June 19, 2004

Toddler PC

Beautiful Maisy is barely two, and she has a white tiger doll named Siegfried. He was named before the Eaten Magician Incident of 2003. I am sure a white tiger doll named Siegfried is already NOT pc. But there it is. We have one. He is Siegfried and any attempts to call him "Tiger" instead are met with a blank stare and a refusal to understand who that is.

That is not even the problem. The problem is, beautiful Maisy can not SAY Siegfried. She used to call him a word that sounded like Swfog. But today, in the Wal-Mart, she very loudly found a new way to incorrectly pronounce Siegfried. She says it so it sounds EXACTLY -- DEAD BANG EXACTLY --- like....faggot. Yes. You heard me. Faggot. Clear as a bell.

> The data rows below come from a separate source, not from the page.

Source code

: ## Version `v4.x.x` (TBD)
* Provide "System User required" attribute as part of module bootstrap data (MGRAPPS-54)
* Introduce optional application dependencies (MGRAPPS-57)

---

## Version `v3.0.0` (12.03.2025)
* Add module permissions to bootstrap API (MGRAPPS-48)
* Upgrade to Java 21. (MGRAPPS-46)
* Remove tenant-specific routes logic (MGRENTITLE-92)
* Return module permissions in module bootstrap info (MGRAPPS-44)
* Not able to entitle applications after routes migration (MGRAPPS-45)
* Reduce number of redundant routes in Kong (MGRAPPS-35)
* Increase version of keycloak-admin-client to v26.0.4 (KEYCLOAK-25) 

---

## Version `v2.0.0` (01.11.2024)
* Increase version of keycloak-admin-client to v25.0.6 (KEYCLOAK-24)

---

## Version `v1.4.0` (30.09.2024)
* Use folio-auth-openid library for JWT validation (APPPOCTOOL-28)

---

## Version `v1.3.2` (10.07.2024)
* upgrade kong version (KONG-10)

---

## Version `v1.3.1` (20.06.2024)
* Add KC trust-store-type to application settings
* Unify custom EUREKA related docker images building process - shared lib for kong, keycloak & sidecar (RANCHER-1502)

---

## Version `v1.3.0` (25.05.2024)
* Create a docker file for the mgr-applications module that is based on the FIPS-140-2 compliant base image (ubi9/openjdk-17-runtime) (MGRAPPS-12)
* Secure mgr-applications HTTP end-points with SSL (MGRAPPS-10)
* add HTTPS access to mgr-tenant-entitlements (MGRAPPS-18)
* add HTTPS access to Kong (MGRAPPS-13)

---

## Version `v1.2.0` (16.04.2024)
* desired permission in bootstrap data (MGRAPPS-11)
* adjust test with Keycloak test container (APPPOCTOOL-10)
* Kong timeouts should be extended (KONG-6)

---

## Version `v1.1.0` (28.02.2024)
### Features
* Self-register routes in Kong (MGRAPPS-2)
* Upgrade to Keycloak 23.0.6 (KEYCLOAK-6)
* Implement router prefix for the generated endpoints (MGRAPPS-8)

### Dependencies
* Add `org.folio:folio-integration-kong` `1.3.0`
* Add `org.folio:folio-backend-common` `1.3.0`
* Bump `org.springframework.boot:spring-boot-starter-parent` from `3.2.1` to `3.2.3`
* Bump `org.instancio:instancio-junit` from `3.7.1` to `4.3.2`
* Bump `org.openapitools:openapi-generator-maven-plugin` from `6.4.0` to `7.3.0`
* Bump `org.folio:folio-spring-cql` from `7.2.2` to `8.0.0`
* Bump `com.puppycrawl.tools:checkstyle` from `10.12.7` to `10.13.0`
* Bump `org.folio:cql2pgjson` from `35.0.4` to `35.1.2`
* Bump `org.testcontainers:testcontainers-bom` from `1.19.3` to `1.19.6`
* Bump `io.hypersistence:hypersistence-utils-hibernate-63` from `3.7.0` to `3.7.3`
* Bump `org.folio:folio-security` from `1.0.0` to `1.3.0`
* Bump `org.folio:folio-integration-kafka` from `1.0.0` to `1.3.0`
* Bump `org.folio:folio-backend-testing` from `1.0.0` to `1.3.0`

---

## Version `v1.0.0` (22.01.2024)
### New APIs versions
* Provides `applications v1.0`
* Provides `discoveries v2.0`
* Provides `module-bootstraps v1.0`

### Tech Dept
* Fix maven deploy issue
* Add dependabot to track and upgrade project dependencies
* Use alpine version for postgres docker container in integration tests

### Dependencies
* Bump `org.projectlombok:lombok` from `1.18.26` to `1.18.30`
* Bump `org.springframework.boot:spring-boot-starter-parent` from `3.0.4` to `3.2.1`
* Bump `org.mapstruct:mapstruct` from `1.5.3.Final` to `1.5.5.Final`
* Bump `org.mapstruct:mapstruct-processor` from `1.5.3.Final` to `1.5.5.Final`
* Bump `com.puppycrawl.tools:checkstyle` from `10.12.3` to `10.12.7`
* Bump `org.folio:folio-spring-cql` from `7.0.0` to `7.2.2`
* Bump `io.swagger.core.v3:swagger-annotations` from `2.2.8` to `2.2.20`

And this is the girl who has such a high, loud, carrying voice that she sets off the WHISTLE BEEPER my friend Jan uses to locate her keys every time she gets within a city block of the thing. In fact, Jan gave me a WHISTLE BEEPER because I am ALWAYS losing my keys, and it went off every time Maisy spoke, and Maisy NEVER stops speaking. EVEN when I shoved my keys UNDER THE SOFA CUSHIONS in the living room, Maisy could SET THEM OFF from upstairs. PS Did I mention the WHISTLE BEEPER has no off button???? I eventually took it into the backyard and beat it to death with a brick. 'Nother story. ANYWAY....

Sentences Maisy shrieked cheerfully at 500 decibels as she danced through the Wal-Mart:
---Where my Faggot?
---I love Faggot!
---Bye Bye, Faggot!
---I Broke it, Faggot
And then she held up her monkey in one hand and Siegfried in another and IRREPRESSIBLY chanted FAGGOT MONKEY FAGGOT MONKEY FAGGOT MONKEY for 2 aisles.

Right now she's running through the house yelling FAGGOT! FAGGOT! WHEE Ahhh YOU! as he has gone missing. He has gone missing because we have more errands to run, and Faggot is not coming with us, thanks. Monkey must go alone. We will not go barrelling through the Publix piping out cheerful little derogatives in a high-pitched peeping voice thgat carries for miles. NOT ON MY WATCH.

Posted by joshilyn at June 19, 2004 5:49 PM

At least it's not on purpose. LOL! Must think of a word that is very similar so you can repeat loudly next time she does it. Oh yes, Froggit or whatever word you come up with, is sweet, honey. Teehee

Posted by: Tiff at June 19, 2004 11:00 PM

Yeah -- I think Faggot is going to have to be a HOUSE FRIEND until we can get her weaned off his new moniker. I wanted to push for a permanent name change to TIGER so I worked on it all night. Went like this:

Me: Maisy! Can you say TIGER?
Maisy: Yes!
Me: Say TIGER Maisy!
Maisy: No fanks you.
Me: Please! Say TIGER....Maisy? Maisy Jane? Maisy? Look at Mommy! Maisy? Looka! Looka Mommy! Can you say TIGER???
Maisy: Yes.
Me: Maisy, please say Tiger.
Five minutes later she comes up to me with Faggot, lofts him to the sky as if he was baby Kunta Kinte and she was asking him to behold the only thing greater than himself, and says, "Mommy! Dis Dyker. Rar Rar!"

Hey. At least the kid has defamation symmetry.

Posted by: Joshilyn at June 20, 2004 6:04 AM

Shoulda named him Roy.

Posted by: jill at June 21, 2004 12:28 AM

Oh, Dear Lord, please don't change his name! I am probably too late. But, I nearly split my sides laughing so hard as I read this! There are tears rolling down my cheeks and my abs hurt! There are a lot of really great things about little people this age. One is the inevitable hilarity as they learn to master their mother tongue. Maisy just made my whole rainy Monday! Thank you, Maisy Jane! Don't ever change!